Qiao Nan menabrak seseorang. Hidungnya yang belum berhenti berdarah terasa lebih sakit dan air matanya mulai mengalir.

"Hati-hati." Itu adalah suara seorang pria dengan suara dalam dan rendah. Dibandingkan dengan musim Juni yang panas, suara yang terdengar di telinga Qiao Nan terasa sejuk. Pinggang Qiao Nan tampaknya jatuh pada lengan yang sekuat baja.

Saat Qiao Nan mendapatkan kembali keseimbangannya, dia baru sadar setelah tiga kali menggelengkan kepala. Ketika dia menatap ke atas, dia melihat sepasang mata dingin yang tampak setajam pisau.

"Kamu demam?" pria itu mengerutkan kening ketika dia bersentuhan dengan tubuh Qiao Nan. Ketika dia melihat darah di kerah Qiao Nan, bibir tajamnya menjadi lurus. "Ikuti aku," katanya.

Qiao Nan mengikuti pria itu, merasa bingung. Hanya setelah dia duduk di atas sofa lembut barulah dia sadar.

"Obat demam." Suara dingin pria itu terdengar, saat dia menyerahkan obat di satu tangan dan memegang secangkir di tangan lainnya.

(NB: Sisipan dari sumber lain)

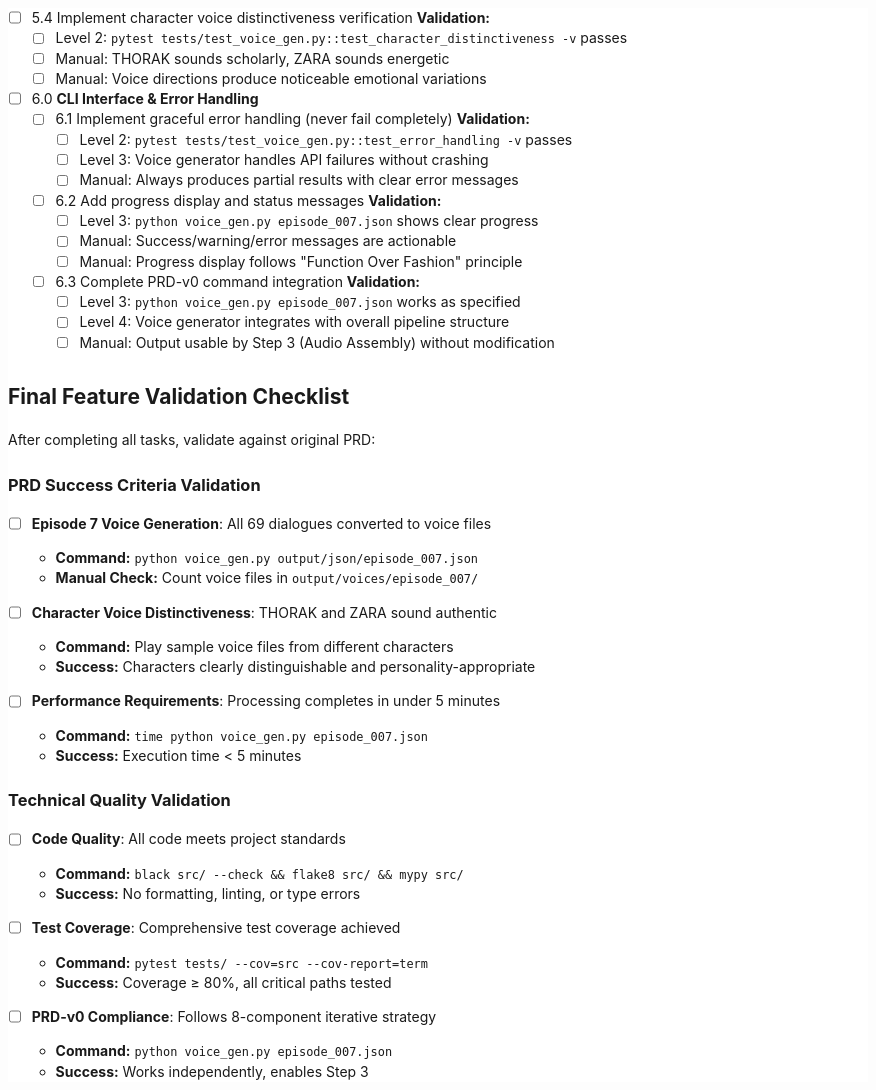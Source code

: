   - [ ] 5.4 Implement character voice distinctiveness verification
    **Validation:**
    - [ ] Level 2: `pytest tests/test_voice_gen.py::test_character_distinctiveness -v` passes
    - [ ] Manual: THORAK sounds scholarly, ZARA sounds energetic
    - [ ] Manual: Voice directions produce noticeable emotional variations

- [ ] 6.0 **CLI Interface & Error Handling**
  - [ ] 6.1 Implement graceful error handling (never fail completely)
    **Validation:**
    - [ ] Level 2: `pytest tests/test_voice_gen.py::test_error_handling -v` passes
    - [ ] Level 3: Voice generator handles API failures without crashing
    - [ ] Manual: Always produces partial results with clear error messages
    
  - [ ] 6.2 Add progress display and status messages
    **Validation:**
    - [ ] Level 3: `python voice_gen.py episode_007.json` shows clear progress
    - [ ] Manual: Success/warning/error messages are actionable
    - [ ] Manual: Progress display follows "Function Over Fashion" principle
    
  - [ ] 6.3 Complete PRD-v0 command integration
    **Validation:**
    - [ ] Level 3: `python voice_gen.py episode_007.json` works as specified
    - [ ] Level 4: Voice generator integrates with overall pipeline structure
    - [ ] Manual: Output usable by Step 3 (Audio Assembly) without modification

## Final Feature Validation Checklist

After completing all tasks, validate against original PRD:

### PRD Success Criteria Validation
- [ ] **Episode 7 Voice Generation**: All 69 dialogues converted to voice files
  - **Command:** `python voice_gen.py output/json/episode_007.json`
  - **Manual Check:** Count voice files in `output/voices/episode_007/`
  
- [ ] **Character Voice Distinctiveness**: THORAK and ZARA sound authentic
  - **Command:** Play sample voice files from different characters
  - **Success:** Characters clearly distinguishable and personality-appropriate
  
- [ ] **Performance Requirements**: Processing completes in under 5 minutes
  - **Command:** `time python voice_gen.py episode_007.json`
  - **Success:** Execution time < 5 minutes

### Technical Quality Validation
- [ ] **Code Quality**: All code meets project standards
  - **Command:** `black src/ --check && flake8 src/ && mypy src/`
  - **Success:** No formatting, linting, or type errors
  
- [ ] **Test Coverage**: Comprehensive test coverage achieved
  - **Command:** `pytest tests/ --cov=src --cov-report=term`
  - **Success:** Coverage ≥ 80%, all critical paths tested
  
- [ ] **PRD-v0 Compliance**: Follows 8-component iterative strategy
  - **Command:** `python voice_gen.py episode_007.json`
  - **Success:** Works independently, enables Step 3
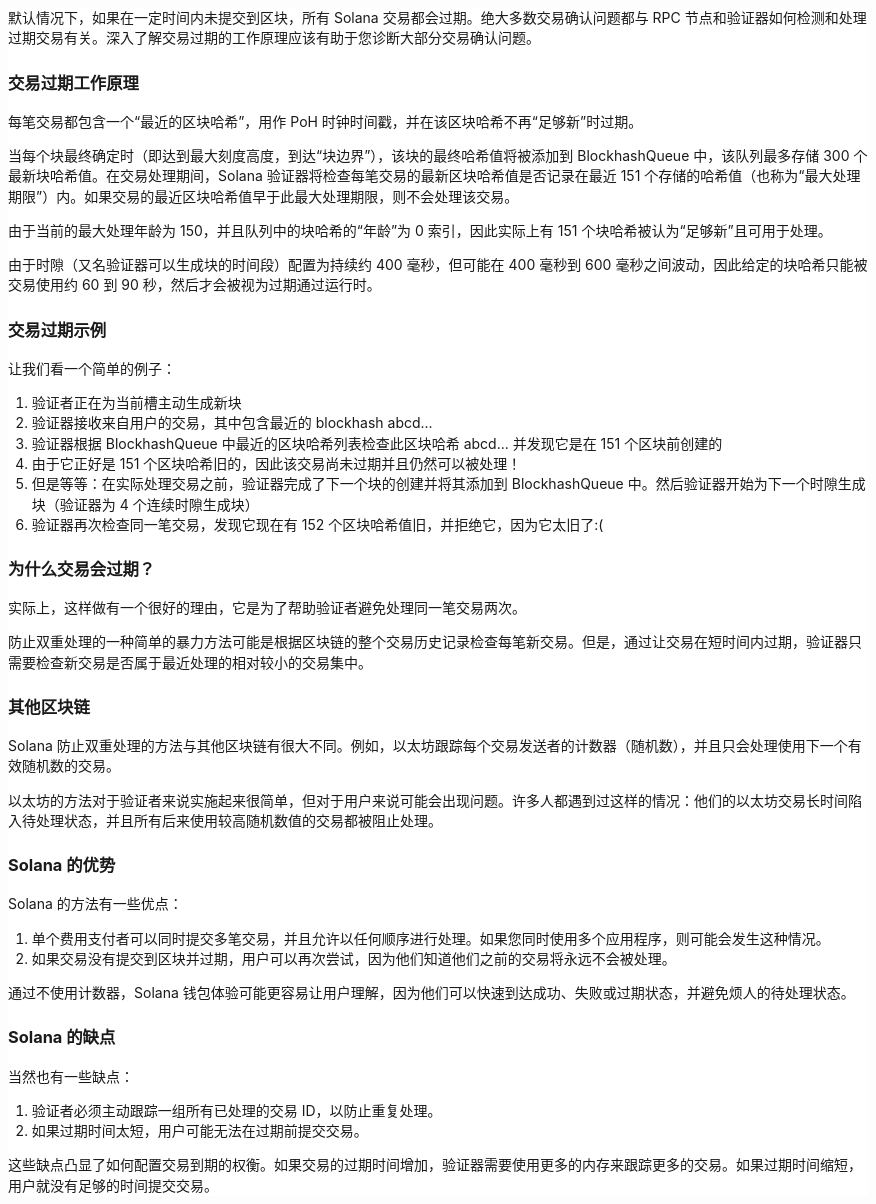 默认情况下，如果在一定时间内未提交到区块，所有 Solana 交易都会过期。绝大多数交易确认问题都与 RPC 节点和验证器如何检测和处理过期交易有关。深入了解交易过期的工作原理应该有助于您诊断大部分交易确认问题。



### 交易过期工作原理

每笔交易都包含一个“最近的区块哈希”，用作 PoH 时钟时间戳，并在该区块哈希不再“足够新”时过期。

当每个块最终确定时（即达到最大刻度高度，到达“块边界”），该块的最终哈希值将被添加到 BlockhashQueue 中，该队列最多存储 300 个最新块哈希值。在交易处理期间，Solana 验证器将检查每笔交易的最新区块哈希值是否记录在最近 151 个存储的哈希值（也称为“最大处理期限”）内。如果交易的最近区块哈希值早于此最大处理期限，则不会处理该交易。

由于当前的最大处理年龄为 150，并且队列中的块哈希的“年龄”为 0 索引，因此实际上有 151 个块哈希被认为“足够新”且可用于处理。

由于时隙（又名验证器可以生成块的时间段）配置为持续约 400 毫秒，但可能在 400 毫秒到 600 毫秒之间波动，因此给定的块哈希只能被交易使用约 60 到 90 秒，然后才会被视为过期通过运行时。

### 交易过期示例

让我们看一个简单的例子：

1. 验证者正在为当前槽主动生成新块
2. 验证器接收来自用户的交易，其中包含最近的 blockhash abcd...
3. 验证器根据 BlockhashQueue 中最近的区块哈希列表检查此区块哈希 abcd... 并发现它是在 151 个区块前创建的
4. 由于它正好是 151 个区块哈希旧的，因此该交易尚未过期并且仍然可以被处理！
5. 但是等等：在实际处理交易之前，验证器完成了下一个块的创建并将其添加到 BlockhashQueue 中。然后验证器开始为下一个时隙生成块（验证器为 4 个连续时隙生成块）
6. 验证器再次检查同一笔交易，发现它现在有 152 个区块哈希值旧，并拒绝它，因为它太旧了:(

### 为什么交易会过期？ 

实际上，这样做有一个很好的理由，它是为了帮助验证者避免处理同一笔交易两次。

防止双重处理的一种简单的暴力方法可能是根据区块链的整个交易历史记录检查每笔新交易。但是，通过让交易在短时间内过期，验证器只需要检查新交易是否属于最近处理的相对较小的交易集中。

### 其他区块链

Solana 防止双重处理的方法与其他区块链有很大不同。例如，以太坊跟踪每个交易发送者的计数器（随机数），并且只会处理使用下一个有效随机数的交易。

以太坊的方法对于验证者来说实施起来很简单，但对于用户来说可能会出现问题。许多人都遇到过这样的情况：他们的以太坊交易长时间陷入待处理状态，并且所有后来使用较高随机数值的交易都被阻止处理。

### Solana 的优势

Solana 的方法有一些优点：

1. 单个费用支付者可以同时提交多笔交易，并且允许以任何顺序进行处理。如果您同时使用多个应用程序，则可能会发生这种情况。
2. 如果交易没有提交到区块并过期，用户可以再次尝试，因为他们知道他们之前的交易将永远不会被处理。

通过不使用计数器，Solana 钱包体验可能更容易让用户理解，因为他们可以快速到达成功、失败或过期状态，并避免烦人的待处理状态。

### Solana 的缺点

当然也有一些缺点：

1. 验证者必须主动跟踪一组所有已处理的交易 ID，以防止重复处理。
2. 如果过期时间太短，用户可能无法在过期前提交交易。

这些缺点凸显了如何配置交易到期的权衡。如果交易的过期时间增加，验证器需要使用更多的内存来跟踪更多的交易。如果过期时间缩短，用户就没有足够的时间提交交易。
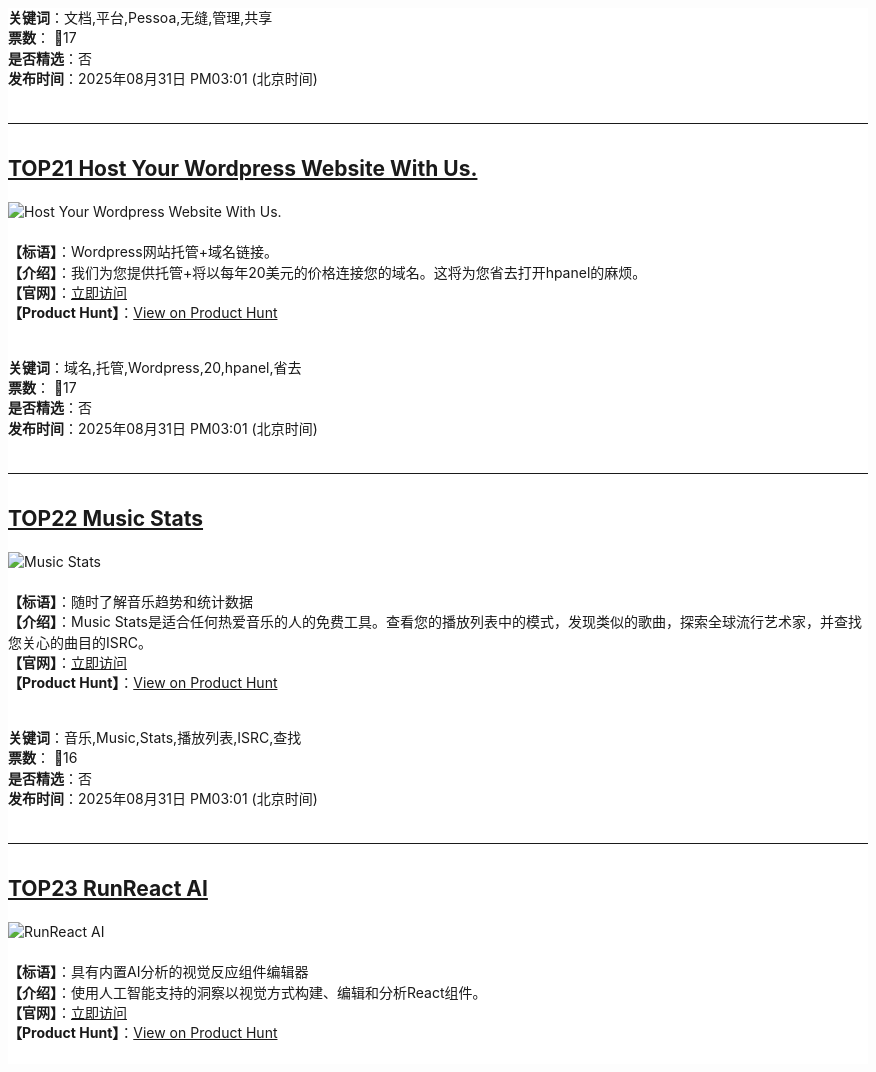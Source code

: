 **关键词**：文档,平台,Pessoa,无缝,管理,共享<br />
**票数**： 🔺17<br />
**是否精选**：否<br />
**发布时间**：2025年08月31日 PM03:01 (北京时间)<br /><br />

---

## [TOP21    Host Your Wordpress Website With Us.](https://www.producthunt.com/products/host-your-wordpress-website-with-us)
![Host Your Wordpress Website With Us.](https://ph-files.imgix.net/2208f5fb-0860-4f94-95ed-6f566603bc4b.png?auto=format&fit=crop&frame=1&h=512&w=1024)<br /><br />
**【标语】**：Wordpress网站托管+域名链接。<br />
**【介绍】**：我们为您提供托管+将以每年20美元的价格连接您的域名。这将为您省去打开hpanel的麻烦。<br />
**【官网】**：[立即访问](https://www.producthunt.com/r/5U53XXJ7VFKWKS)<br />
**【Product Hunt】**：[View on Product Hunt](https://www.producthunt.com/products/host-your-wordpress-website-with-us)<br /><br />

**关键词**：域名,托管,Wordpress,20,hpanel,省去<br />
**票数**： 🔺17<br />
**是否精选**：否<br />
**发布时间**：2025年08月31日 PM03:01 (北京时间)<br /><br />

---

## [TOP22    Music Stats](https://www.producthunt.com/products/music-stats)
![Music Stats](https://ph-files.imgix.net/1adbb912-8085-4fc6-bb7a-de22a15196d9.png?auto=format&fit=crop&frame=1&h=512&w=1024)<br /><br />
**【标语】**：随时了解音乐趋势和统计数据<br />
**【介绍】**：Music Stats是适合任何热爱音乐的人的免费工具。查看您的播放列表中的模式，发现类似的歌曲，探索全球流行艺术家，并查找您关心的曲目的ISRC。<br />
**【官网】**：[立即访问](https://www.producthunt.com/r/4HZ7EUXJDFBN5Q)<br />
**【Product Hunt】**：[View on Product Hunt](https://www.producthunt.com/products/music-stats)<br /><br />

**关键词**：音乐,Music,Stats,播放列表,ISRC,查找<br />
**票数**： 🔺16<br />
**是否精选**：否<br />
**发布时间**：2025年08月31日 PM03:01 (北京时间)<br /><br />

---

## [TOP23    RunReact AI](https://www.producthunt.com/products/runreact-ai)
![RunReact AI](https://ph-files.imgix.net/a272f63a-217a-4741-afaa-86531a7f6d08.webp?auto=format&fit=crop&frame=1&h=512&w=1024)<br /><br />
**【标语】**：具有内置AI分析的视觉反应组件编辑器<br />
**【介绍】**：使用人工智能支持的洞察以视觉方式构建、编辑和分析React组件。<br />
**【官网】**：[立即访问](https://www.producthunt.com/r/KFKIIUZJU2DZBF)<br />
**【Product Hunt】**：[View on Product Hunt](https://www.producthunt.com/products/runreact-ai)<br /><br />
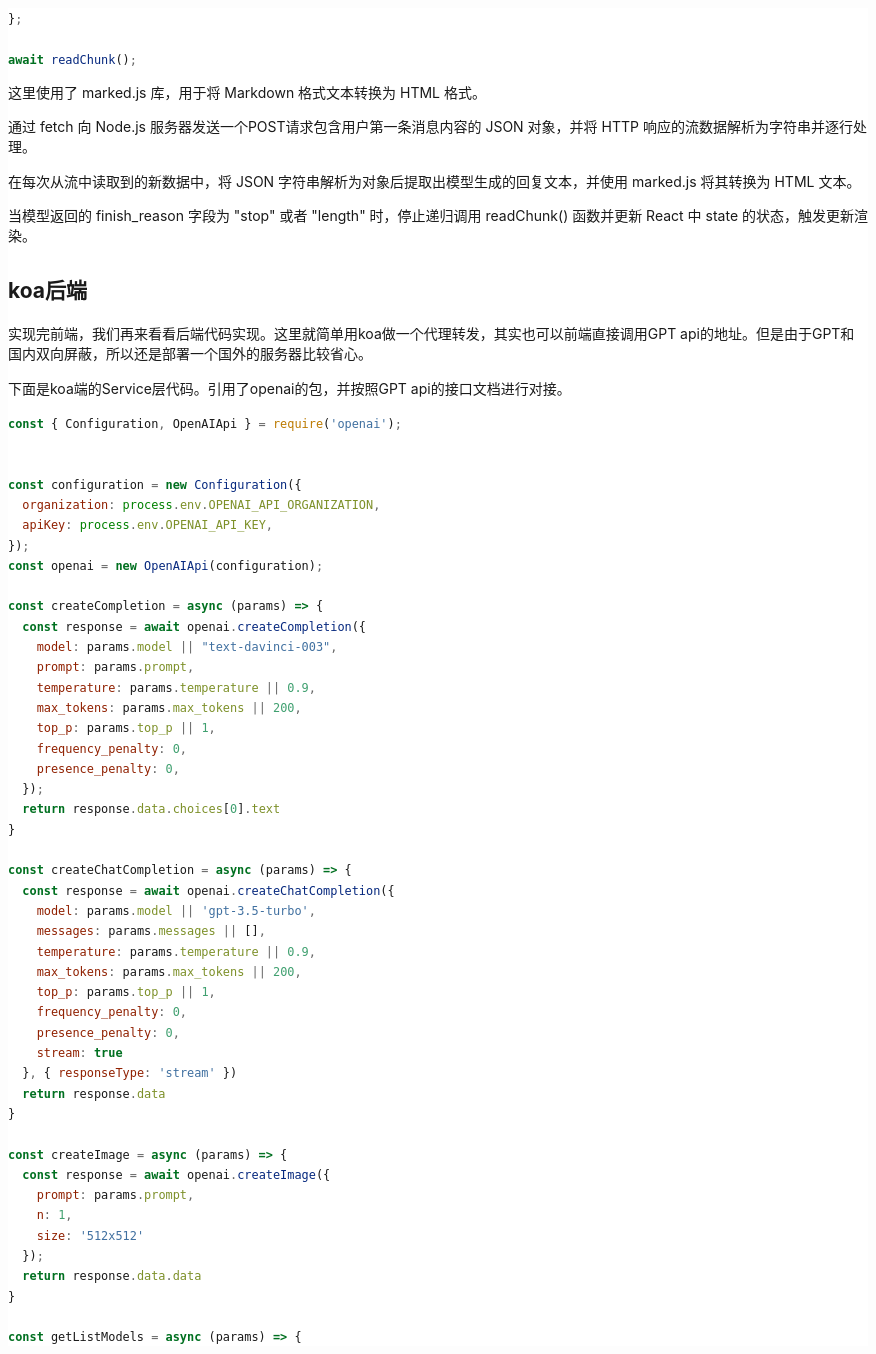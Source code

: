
 ```javascript
};

await readChunk();
```

这里使用了 marked.js 库，用于将 Markdown 格式文本转换为 HTML 格式。

通过 fetch 向 Node.js 服务器发送一个POST请求包含用户第一条消息内容的 JSON 对象，并将 HTTP 响应的流数据解析为字符串并逐行处理。

在每次从流中读取到的新数据中，将 JSON 字符串解析为对象后提取出模型生成的回复文本，并使用 marked.js 将其转换为 HTML 文本。

当模型返回的 finish_reason 字段为 "stop" 或者 "length" 时，停止递归调用 readChunk() 函数并更新 React 中 state 的状态，触发更新渲染。

## koa后端
实现完前端，我们再来看看后端代码实现。这里就简单用koa做一个代理转发，其实也可以前端直接调用GPT api的地址。但是由于GPT和国内双向屏蔽，所以还是部署一个国外的服务器比较省心。

下面是koa端的Service层代码。引用了openai的包，并按照GPT api的接口文档进行对接。

```javascript
const { Configuration, OpenAIApi } = require('openai');


const configuration = new Configuration({
  organization: process.env.OPENAI_API_ORGANIZATION,
  apiKey: process.env.OPENAI_API_KEY,
});
const openai = new OpenAIApi(configuration);

const createCompletion = async (params) => {
  const response = await openai.createCompletion({
    model: params.model || "text-davinci-003",
    prompt: params.prompt,
    temperature: params.temperature || 0.9,
    max_tokens: params.max_tokens || 200,
    top_p: params.top_p || 1,
    frequency_penalty: 0,
    presence_penalty: 0,
  });
  return response.data.choices[0].text
}

const createChatCompletion = async (params) => {
  const response = await openai.createChatCompletion({
    model: params.model || 'gpt-3.5-turbo',
    messages: params.messages || [],
    temperature: params.temperature || 0.9,
    max_tokens: params.max_tokens || 200,
    top_p: params.top_p || 1,
    frequency_penalty: 0,
    presence_penalty: 0,
    stream: true
  }, { responseType: 'stream' })
  return response.data
}

const createImage = async (params) => {
  const response = await openai.createImage({
    prompt: params.prompt,
    n: 1,
    size: '512x512'
  });
  return response.data.data
}

const getListModels = async (params) => {
```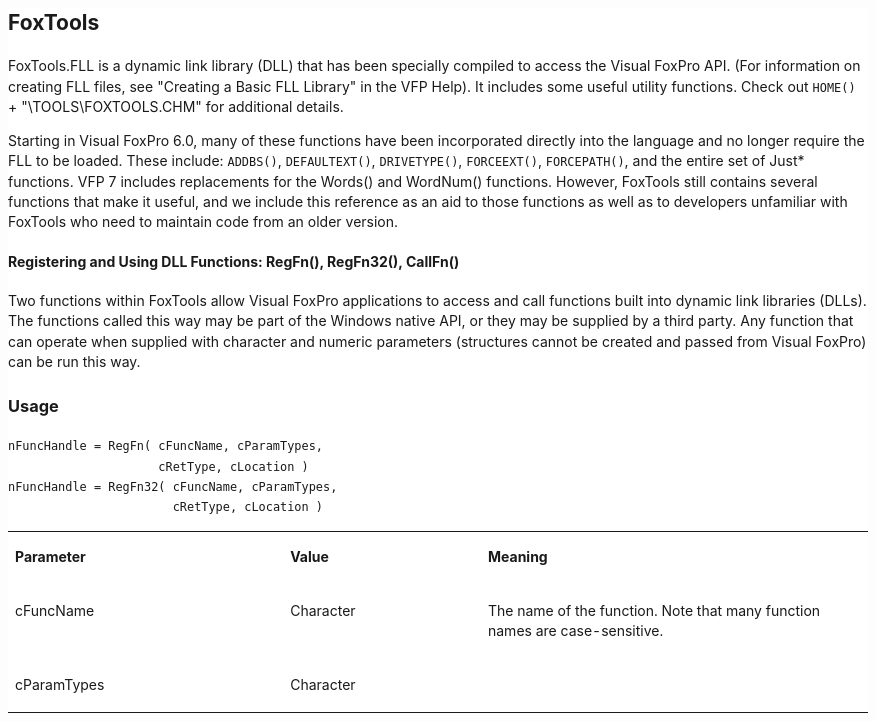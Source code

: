 ## FoxTools

FoxTools.FLL is a dynamic link library (DLL) that has been specially compiled to access the Visual FoxPro API. (For information on creating FLL files, see "Creating a Basic FLL Library" in the VFP Help). It includes some useful utility functions. Check out `HOME()` + "\TOOLS\FOXTOOLS.CHM" for additional details.

Starting in Visual FoxPro 6.0, many of these functions have been incorporated directly into the language and no longer require the FLL to be loaded. These include: `ADDBS()`, `DEFAULTEXT()`, `DRIVETYPE()`, `FORCEEXT()`, `FORCEPATH()`, and the entire set of Just* functions. VFP 7 includes replacements for the Words() and WordNum() functions. However, FoxTools still contains several functions that make it useful, and we include this reference as an aid to those functions as well as to developers unfamiliar with FoxTools who need to maintain code from an older version.

#### Registering and Using DLL Functions: RegFn(), RegFn32(), CallFn()

Two functions within FoxTools allow Visual FoxPro applications to access and call functions built into dynamic link libraries (DLLs). The functions called this way may be part of the Windows native API, or they may be supplied by a third party. Any function that can operate when supplied with character and numeric parameters (structures cannot be created and passed from Visual FoxPro) can be run this way.

### Usage

```foxpro
nFuncHandle = RegFn( cFuncName, cParamTypes,
                     cRetType, cLocation )
nFuncHandle = RegFn32( cFuncName, cParamTypes,
                       cRetType, cLocation )
```
<table>
<tr>
  <td width="32%" valign="top">
  <p><b>Parameter</b></p>
  </td>
  <td width="23%" valign="top">
  <p><b>Value</b></p>
  </td>
  <td width="45%" valign="top">
  <p><b>Meaning</b></p>
  </td>
 </tr>
<tr>
  <td width="32%" valign="top">
  <p>cFuncName</p>
  </td>
  <td width="23%" valign="top">
  <p>Character</p>
  </td>
  <td width="45%" valign="top">
  <p>The name of the function. Note that many function names are case-sensitive.</p>
  </td>
 </tr>
<tr>
  <td width="32%" valign="top">
  <p>cParamTypes</p>
  </td>
  <td width="23%" valign="top">
  <p>Character</p>
  </td>
  <td width="45%" valign="top">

Melihat situasinya, Qiao Nan tidak punya waktu untuk malu. Dia mengambil obat dari tangan pria itu dan menelannya. Dia kemudian menatap pria itu dengan hati-hati.

Pria itu sangat tampan - wajah terukir, alis tebal yang memancarkan rasa keadilan, hidung lurus dan tegas, mata menawan tetapi menakutkan. Bibirnya terkepal, seolah tidak senang. Qiao Nan tidak bisa menahan diri merasa sedikit gugup.